Line count for "window": give how many lines in the data below contain it, with no other words.
[SUPPLIED ENTRIES — start]
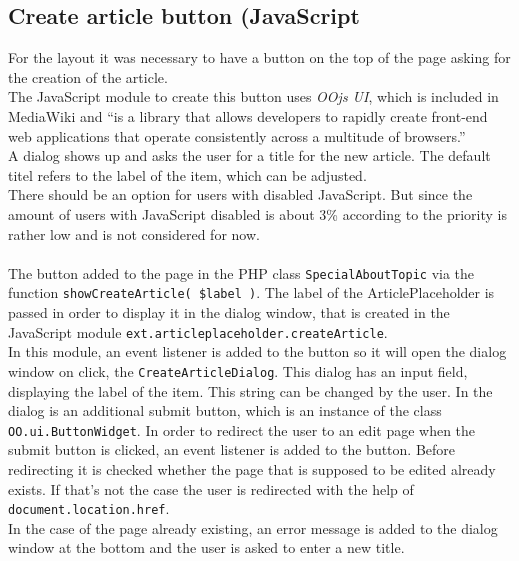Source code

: \subsection{Create article button (JavaScript}
		
For the layout it was necessary to have a button on the top of the page asking for the creation of the article. \\
The JavaScript module to create this button uses \textit{OOjs UI}, which is included in MediaWiki and ``is a library that allows developers to rapidly create front-end web applications that operate consistently across a multitude of browsers.'' \citep{wiki:27} \\
A dialog shows up and asks the user for a title for the new article. The default titel refers to the label of the item, which can be adjusted. \\
There should be an option for users with disabled JavaScript. But since the amount of users with JavaScript disabled is about 3\% according to \citet{wiki:02}  the priority is rather low and is not considered for now. \\
\\
The button added to the page in the PHP class \texttt{\justify SpecialAboutTopic} via the function \texttt{\justify showCreateArticle( \$label )}. The label of the ArticlePlaceholder is passed in order to display it in the dialog window, that is created in the JavaScript module \texttt{\justify ext.articleplaceholder.createArticle}. \\
In this module, an event listener is added to the button so it will open the dialog window on click, the \texttt{CreateArticleDialog}. This dialog has an input field, displaying the label of the item. This string can be changed by the user. In the dialog is an additional submit button, which is an instance of the class \texttt{OO.ui.ButtonWidget}. In order to redirect the user to an edit page when the submit button is clicked, an event listener is added to the button. Before redirecting it is checked whether the page that is supposed to be edited already exists. If that's not the case the user is redirected with the help of \texttt{\justify document.location.href}. \\
In the case of the page already existing, an error message is added to the dialog window at the bottom and the user is asked to enter a new title.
[SUPPLIED ENTRIES — finish]
_RESULT_
3